Plain-text document sources -
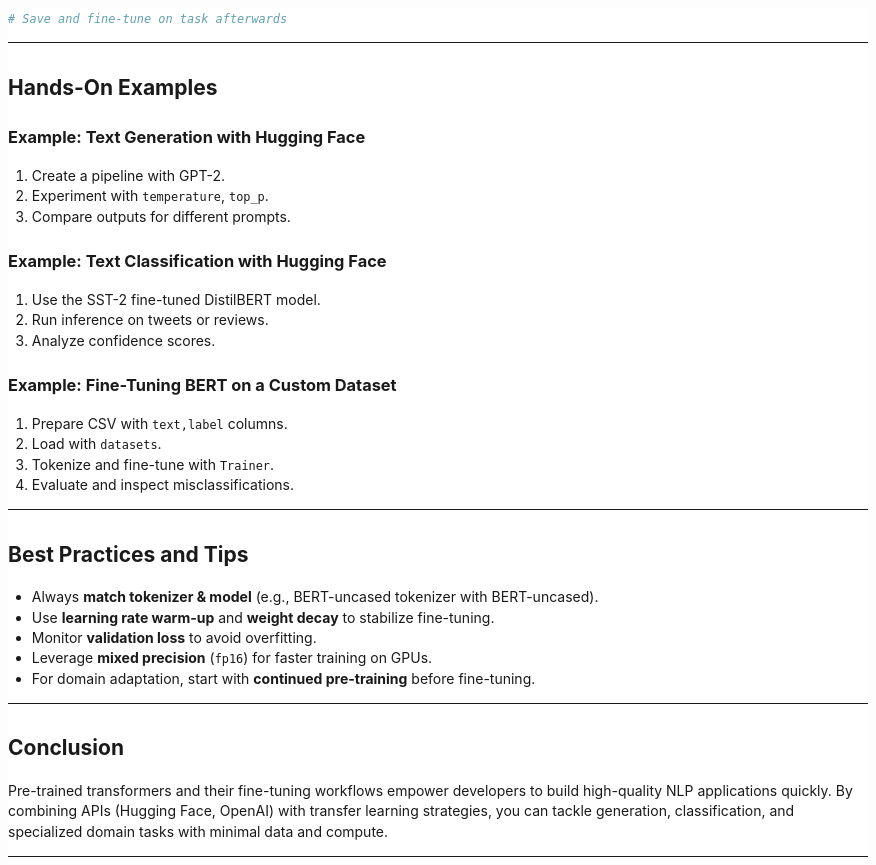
 ```python
# Save and fine-tune on task afterwards
```

---

## Hands-On Examples  

### Example: Text Generation with Hugging Face  
1. Create a pipeline with GPT-2.  
2. Experiment with `temperature`, `top_p`.  
3. Compare outputs for different prompts.  

### Example: Text Classification with Hugging Face  
1. Use the SST-2 fine-tuned DistilBERT model.  
2. Run inference on tweets or reviews.  
3. Analyze confidence scores.  

### Example: Fine-Tuning BERT on a Custom Dataset  
1. Prepare CSV with `text,label` columns.  
2. Load with `datasets`.  
3. Tokenize and fine-tune with `Trainer`.  
4. Evaluate and inspect misclassifications.

---

## Best Practices and Tips  
- Always **match tokenizer & model** (e.g., BERT-uncased tokenizer with BERT-uncased).  
- Use **learning rate warm-up** and **weight decay** to stabilize fine-tuning.  
- Monitor **validation loss** to avoid overfitting.  
- Leverage **mixed precision** (`fp16`) for faster training on GPUs.  
- For domain adaptation, start with **continued pre-training** before fine-tuning.

---

## Conclusion  
Pre-trained transformers and their fine-tuning workflows empower developers to build high-quality NLP applications quickly. By combining APIs (Hugging Face, OpenAI) with transfer learning strategies, you can tackle generation, classification, and specialized domain tasks with minimal data and compute.

---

Task details -
Your copy of the data above should match it exactly, apart from the images.

Task output -
 ```python
# Save and fine-tune on task afterwards
```

---

## Hands-On Examples  

### Example: Text Generation with Hugging Face  
1. Create a pipeline with GPT-2.  
2. Experiment with `temperature`, `top_p`.  
3. Compare outputs for different prompts.  

### Example: Text Classification with Hugging Face  
1. Use the SST-2 fine-tuned DistilBERT model.  
2. Run inference on tweets or reviews.  
3. Analyze confidence scores.  

### Example: Fine-Tuning BERT on a Custom Dataset  
1. Prepare CSV with `text,label` columns.  
2. Load with `datasets`.  
3. Tokenize and fine-tune with `Trainer`.  
4. Evaluate and inspect misclassifications.

---

## Best Practices and Tips  
- Always **match tokenizer & model** (e.g., BERT-uncased tokenizer with BERT-uncased).  
- Use **learning rate warm-up** and **weight decay** to stabilize fine-tuning.  
- Monitor **validation loss** to avoid overfitting.  
- Leverage **mixed precision** (`fp16`) for faster training on GPUs.  
- For domain adaptation, start with **continued pre-training** before fine-tuning.

---

## Conclusion  
Pre-trained transformers and their fine-tuning workflows empower developers to build high-quality NLP applications quickly. By combining APIs (Hugging Face, OpenAI) with transfer learning strategies, you can tackle generation, classification, and specialized domain tasks with minimal data and compute.

---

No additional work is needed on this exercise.